Même s'il y avait beaucoup de manigances chez les Harrington, quelques personnes tenaient sincèrement à Willy et restaient parfois à son chevet durant la nuit. Un petit lit était installé dans un coin. C'est là que Séléna comptait passer la nuit.
Elle s'y rendit sans plus de cérémonie.
- Bonne nuit.
Repue et épuisée, elle s'endormit presque aussitôt. Willy n'eut même pas le temps d'être contrarié. Était-elle venue pour le soigner ou pour le faire enrager ?
À l'aube, Séléna s'étira longuement, les muscles détendus. Une bouffée d'air froid lui hérissa la peau. Trop de climatisation ?
Elle se redressa et croisa le regard sombre de Willy, qui la fixait depuis le lit. La réalité lui revint : elle était mariée.
- Tu comptes rester allongé ?
Elle enfila ses chaussures, rassembla ses cheveux dans une queue de cheval qui lui donnait un air vif.
Willy ricana et désigna du doigt le fauteuil roulant près de la porte.
- Tu veux que je te promène ? plaisanta-t-elle.
- Tu es mon associée, tu exécutes ce que je demande, rétorqua-t-il.
- Sinon, on rompt notre contrat, répliqua Séléna sans baisser les yeux.
- Si on t'a envoyée pour me sauver, c'est que tu n'as pas de meilleure alternative, lâcha-t-il d'un ton glacial.
Elle s'abstint d'argumenter. Inutile de débattre médecine avec un patient.
Elle n'eut pas le temps d'atteindre la poignée qu'un cliquetis retentit derrière la porte.
- Aucun bruit depuis hier... Il a dû passer, non ?
- Le Dr Whitman avait prévenu qu'il ne tiendrait pas la nuit. La gamine a dû paniquer en voyant un cadavre pour la première fois.
- Ouvrons. Il faut prévenir Mme Debra Harrington avant la réunion du conseil. Florian va enfin récupérer les parts...
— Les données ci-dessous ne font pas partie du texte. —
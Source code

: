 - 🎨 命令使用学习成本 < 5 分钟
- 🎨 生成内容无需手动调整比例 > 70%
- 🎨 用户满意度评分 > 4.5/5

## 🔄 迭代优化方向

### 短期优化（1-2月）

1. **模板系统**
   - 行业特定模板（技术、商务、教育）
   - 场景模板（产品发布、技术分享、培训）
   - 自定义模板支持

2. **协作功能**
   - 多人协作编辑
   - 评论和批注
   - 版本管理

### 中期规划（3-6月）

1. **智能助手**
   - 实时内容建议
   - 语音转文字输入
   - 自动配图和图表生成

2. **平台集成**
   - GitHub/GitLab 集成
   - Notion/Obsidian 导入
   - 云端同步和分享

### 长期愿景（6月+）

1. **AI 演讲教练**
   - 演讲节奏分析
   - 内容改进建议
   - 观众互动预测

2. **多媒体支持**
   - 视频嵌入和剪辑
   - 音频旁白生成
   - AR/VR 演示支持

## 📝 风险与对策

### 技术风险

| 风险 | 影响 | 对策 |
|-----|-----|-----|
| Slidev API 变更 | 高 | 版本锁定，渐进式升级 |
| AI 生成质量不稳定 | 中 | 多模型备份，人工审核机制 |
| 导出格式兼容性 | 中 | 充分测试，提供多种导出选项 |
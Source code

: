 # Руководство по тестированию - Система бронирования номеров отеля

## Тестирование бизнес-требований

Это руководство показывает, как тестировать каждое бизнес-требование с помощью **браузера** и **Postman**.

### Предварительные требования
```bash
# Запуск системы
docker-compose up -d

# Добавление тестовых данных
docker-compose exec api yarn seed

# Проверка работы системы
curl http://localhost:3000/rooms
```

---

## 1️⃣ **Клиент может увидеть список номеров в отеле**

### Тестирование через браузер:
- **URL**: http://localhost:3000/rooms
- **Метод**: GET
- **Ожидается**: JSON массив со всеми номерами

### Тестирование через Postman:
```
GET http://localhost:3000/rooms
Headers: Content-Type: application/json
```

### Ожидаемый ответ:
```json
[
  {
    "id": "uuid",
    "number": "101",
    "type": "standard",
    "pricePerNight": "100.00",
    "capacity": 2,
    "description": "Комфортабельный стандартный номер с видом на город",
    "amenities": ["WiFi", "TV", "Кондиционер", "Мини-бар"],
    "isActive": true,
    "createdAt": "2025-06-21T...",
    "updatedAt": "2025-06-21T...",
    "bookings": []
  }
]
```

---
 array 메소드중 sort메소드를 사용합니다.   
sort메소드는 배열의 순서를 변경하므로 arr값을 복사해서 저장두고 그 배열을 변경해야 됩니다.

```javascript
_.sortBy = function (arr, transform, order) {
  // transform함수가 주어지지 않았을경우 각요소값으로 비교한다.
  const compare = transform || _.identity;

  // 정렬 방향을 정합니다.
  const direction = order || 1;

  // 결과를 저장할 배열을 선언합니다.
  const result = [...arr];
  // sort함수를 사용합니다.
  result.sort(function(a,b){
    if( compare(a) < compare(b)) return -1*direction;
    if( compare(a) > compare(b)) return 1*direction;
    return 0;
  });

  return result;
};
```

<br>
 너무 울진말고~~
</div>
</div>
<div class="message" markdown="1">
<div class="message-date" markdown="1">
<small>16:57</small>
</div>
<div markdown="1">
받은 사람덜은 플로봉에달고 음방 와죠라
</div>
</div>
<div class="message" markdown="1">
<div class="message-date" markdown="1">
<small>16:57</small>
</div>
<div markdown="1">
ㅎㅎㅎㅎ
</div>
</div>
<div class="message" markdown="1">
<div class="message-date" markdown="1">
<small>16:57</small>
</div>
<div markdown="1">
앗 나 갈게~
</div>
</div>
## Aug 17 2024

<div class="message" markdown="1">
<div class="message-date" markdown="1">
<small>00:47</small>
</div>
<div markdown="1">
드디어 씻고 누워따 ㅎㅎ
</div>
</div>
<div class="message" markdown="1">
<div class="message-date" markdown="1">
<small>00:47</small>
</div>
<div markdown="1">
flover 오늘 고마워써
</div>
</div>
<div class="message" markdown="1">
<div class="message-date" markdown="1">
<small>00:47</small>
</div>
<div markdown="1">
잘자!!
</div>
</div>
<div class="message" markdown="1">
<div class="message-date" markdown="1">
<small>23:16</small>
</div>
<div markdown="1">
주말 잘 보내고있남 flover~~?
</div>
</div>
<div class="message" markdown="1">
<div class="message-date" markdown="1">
- Une bonne nouvelle, oui.
La porte s'ouvrit brusquement.
- Oh, Monsieur Harrington ! Quelle mort atroce !
Kath Warens, la domestique, se précipita en hurlant, sans même regarder. Son cri s'étouffa lorsqu'elle reçut une gifle cinglante qu'elle ne vit pas venir. Les autres employées restèrent pétrifiées : Séléna se tenait devant, droite comme un piquet, l'expression glacée.
- Dehors ! lança-t-elle.
Elle reconnaissait Kath : c'était elle qui l'avait poussée dans la chambre la veille au soir.